DATASET EXCERPTS
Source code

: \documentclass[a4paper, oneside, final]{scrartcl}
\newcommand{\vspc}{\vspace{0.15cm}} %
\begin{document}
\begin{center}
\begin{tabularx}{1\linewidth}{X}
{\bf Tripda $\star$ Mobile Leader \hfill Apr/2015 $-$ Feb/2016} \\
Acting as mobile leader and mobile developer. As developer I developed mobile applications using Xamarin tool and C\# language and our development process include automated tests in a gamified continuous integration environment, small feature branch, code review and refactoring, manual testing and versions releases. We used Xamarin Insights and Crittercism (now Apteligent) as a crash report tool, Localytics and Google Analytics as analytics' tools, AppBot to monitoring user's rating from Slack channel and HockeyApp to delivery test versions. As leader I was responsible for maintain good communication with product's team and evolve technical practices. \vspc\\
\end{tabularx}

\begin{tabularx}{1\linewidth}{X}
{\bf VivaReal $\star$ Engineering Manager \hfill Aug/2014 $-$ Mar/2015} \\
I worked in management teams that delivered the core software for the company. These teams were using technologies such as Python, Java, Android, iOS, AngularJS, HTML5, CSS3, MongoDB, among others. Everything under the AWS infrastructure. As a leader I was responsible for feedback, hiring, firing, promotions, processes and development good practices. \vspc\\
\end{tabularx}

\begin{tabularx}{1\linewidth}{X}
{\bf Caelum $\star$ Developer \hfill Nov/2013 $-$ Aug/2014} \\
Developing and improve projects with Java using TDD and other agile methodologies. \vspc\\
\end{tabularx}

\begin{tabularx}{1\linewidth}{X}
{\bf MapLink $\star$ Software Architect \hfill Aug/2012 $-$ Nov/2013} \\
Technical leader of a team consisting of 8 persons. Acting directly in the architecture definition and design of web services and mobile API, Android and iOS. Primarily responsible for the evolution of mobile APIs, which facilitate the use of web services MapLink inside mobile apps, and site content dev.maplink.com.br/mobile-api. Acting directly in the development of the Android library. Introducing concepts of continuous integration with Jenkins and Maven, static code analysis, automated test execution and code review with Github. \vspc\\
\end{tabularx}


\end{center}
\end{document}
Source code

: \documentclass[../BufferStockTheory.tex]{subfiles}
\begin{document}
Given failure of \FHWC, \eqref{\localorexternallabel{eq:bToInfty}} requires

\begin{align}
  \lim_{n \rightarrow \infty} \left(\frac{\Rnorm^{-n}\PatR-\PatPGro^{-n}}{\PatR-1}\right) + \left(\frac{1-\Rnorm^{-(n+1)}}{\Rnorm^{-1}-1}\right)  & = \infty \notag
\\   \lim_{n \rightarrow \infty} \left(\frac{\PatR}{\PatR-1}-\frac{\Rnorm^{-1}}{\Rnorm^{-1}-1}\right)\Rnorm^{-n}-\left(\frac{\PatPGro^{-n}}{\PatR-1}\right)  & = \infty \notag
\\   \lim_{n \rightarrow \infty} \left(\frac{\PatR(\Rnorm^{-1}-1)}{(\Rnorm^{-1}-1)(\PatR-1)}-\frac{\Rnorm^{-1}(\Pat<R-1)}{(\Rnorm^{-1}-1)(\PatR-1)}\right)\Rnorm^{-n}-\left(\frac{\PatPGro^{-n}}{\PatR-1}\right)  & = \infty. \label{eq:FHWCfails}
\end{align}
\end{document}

PROBLEM DESCRIPTION
Each line of the data above containing the string "notag" is to be copied.

RESPONSE
  \lim_{n \rightarrow \infty} \left(\frac{\Rnorm^{-n}\PatR-\PatPGro^{-n}}{\PatR-1}\right) + \left(\frac{1-\Rnorm^{-(n+1)}}{\Rnorm^{-1}-1}\right)  & = \infty \notag
\\   \lim_{n \rightarrow \infty} \left(\frac{\PatR}{\PatR-1}-\frac{\Rnorm^{-1}}{\Rnorm^{-1}-1}\right)\Rnorm^{-n}-\left(\frac{\PatPGro^{-n}}{\PatR-1}\right)  & = \infty \notag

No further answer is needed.